After viewing the documentary, which will air on KCPT on February 2, 2012 at 10pm, attendees discussed current issues of race and education in Kansas City and the largely untold story of women leaders in the Civil Rights Movement.
Community Cinema co-organizer and UMKC professor Caitlin Horsmon shared the story of local woman Corinthian B. Nutter, who lead the desegregation of an elementary school in Merriam, Kansas five years prior to Brown v. Board of Education. Like Bates, Nutter’s story has largely faded from the community’s consciousness. However, Horsmon is currently working a documentary about Nutter’s contributions to the fight for equal education.
Two women, who grew up in and around Little Rock, Arkansas in 1957, also happened to attend the screening. Although these women did not know each other, they sat only a few feet apart and revisited some of the most traumatic moments of their childhood.
Lillian Buchanan grew up in a small township about 30 miles northeast of Little Rock, AR and had never heard of Daisy Bates. She says that she remembers it being a very frightening and uncomfortable time for her family and other African Americans in her community.

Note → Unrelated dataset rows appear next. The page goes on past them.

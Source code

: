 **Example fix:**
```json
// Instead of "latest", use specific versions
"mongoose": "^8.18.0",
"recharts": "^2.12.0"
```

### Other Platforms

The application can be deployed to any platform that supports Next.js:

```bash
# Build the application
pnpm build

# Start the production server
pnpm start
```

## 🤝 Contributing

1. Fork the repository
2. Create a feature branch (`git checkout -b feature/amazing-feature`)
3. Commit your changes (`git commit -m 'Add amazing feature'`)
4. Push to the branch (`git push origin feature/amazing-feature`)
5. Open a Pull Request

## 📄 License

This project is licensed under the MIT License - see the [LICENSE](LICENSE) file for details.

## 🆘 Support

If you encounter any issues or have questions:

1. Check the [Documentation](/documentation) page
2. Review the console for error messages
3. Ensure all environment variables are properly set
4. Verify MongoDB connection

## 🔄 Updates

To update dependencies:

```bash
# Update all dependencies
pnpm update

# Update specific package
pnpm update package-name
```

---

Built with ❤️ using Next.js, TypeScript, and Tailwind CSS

“I really enjoyed the documentary and it brought up so much emotion. In the radio reports they just mentioned desegregating the high school and how the presence of federal troops was a violation of States’ rights,” Buchanan said. “We never heard about Daisy Bates. It’s good to have that information and I would like to see it incorporated in history education.”
Brendan Smith grew up in Little Rock, AR and characterizes this period as an extremely embarrassing time for herself and community members that didn’t share the vitriolic reactions of those being broadcast on the nightly news.

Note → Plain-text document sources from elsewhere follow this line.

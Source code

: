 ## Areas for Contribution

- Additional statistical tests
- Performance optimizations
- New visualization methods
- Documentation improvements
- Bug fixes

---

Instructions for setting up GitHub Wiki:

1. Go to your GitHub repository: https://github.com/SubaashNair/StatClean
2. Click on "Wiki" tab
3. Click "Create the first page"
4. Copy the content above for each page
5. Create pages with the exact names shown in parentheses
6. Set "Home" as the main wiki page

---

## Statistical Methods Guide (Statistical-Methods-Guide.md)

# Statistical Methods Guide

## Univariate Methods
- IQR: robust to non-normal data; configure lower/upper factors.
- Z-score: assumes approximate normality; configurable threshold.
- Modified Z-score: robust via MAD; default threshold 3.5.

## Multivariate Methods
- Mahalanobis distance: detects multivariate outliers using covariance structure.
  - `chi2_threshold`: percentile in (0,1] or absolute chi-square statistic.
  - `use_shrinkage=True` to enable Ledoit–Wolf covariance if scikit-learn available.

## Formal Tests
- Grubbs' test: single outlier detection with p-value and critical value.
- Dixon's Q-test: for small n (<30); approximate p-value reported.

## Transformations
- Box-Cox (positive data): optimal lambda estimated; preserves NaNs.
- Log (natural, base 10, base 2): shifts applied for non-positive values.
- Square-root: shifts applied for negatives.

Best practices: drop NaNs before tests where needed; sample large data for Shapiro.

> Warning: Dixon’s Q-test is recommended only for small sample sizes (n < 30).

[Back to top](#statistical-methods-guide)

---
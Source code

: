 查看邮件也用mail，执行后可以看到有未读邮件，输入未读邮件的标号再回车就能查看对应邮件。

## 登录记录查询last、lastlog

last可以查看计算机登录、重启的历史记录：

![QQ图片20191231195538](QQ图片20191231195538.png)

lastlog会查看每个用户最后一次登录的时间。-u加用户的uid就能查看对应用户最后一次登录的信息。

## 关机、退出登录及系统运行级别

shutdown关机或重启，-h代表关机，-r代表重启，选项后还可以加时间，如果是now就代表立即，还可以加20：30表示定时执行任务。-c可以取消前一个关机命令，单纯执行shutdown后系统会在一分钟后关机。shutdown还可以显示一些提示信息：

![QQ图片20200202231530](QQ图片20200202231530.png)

“We traveled abroad about two years later, and in England if we told someone we were from Little Rock they would say, ‘Oh yes that’s where you had the war. We saw it on the TV.’ And then we would have to explain that not all Americans or Southerners were like the people they saw on television,” Smith said.
Smith adds that she didn’t expect to be one of the only people at the screening who had heard about Daisy Bates.
“I was surprised that no one has heard of Daisy Bates.” Smith said. “Maybe [I knew] because I grew up in Little Rock, but we also knew her name because we admired her.”
Smith’s mother was part of the Women’s Emergency Committee to Open Our Schools (WEC), which worked to re-open and integrate Little Rock’s public schools after the Governor of Arkansas closed all state schools to prevent further desegregation.
In 2008, the Arkansas Democrat Gazette ran this full-page commemoration of the WEC’s work. It quotes WEC leader Adolphine Fletcher Terry as declaring, “The men have failed. It’s time to call out the women.”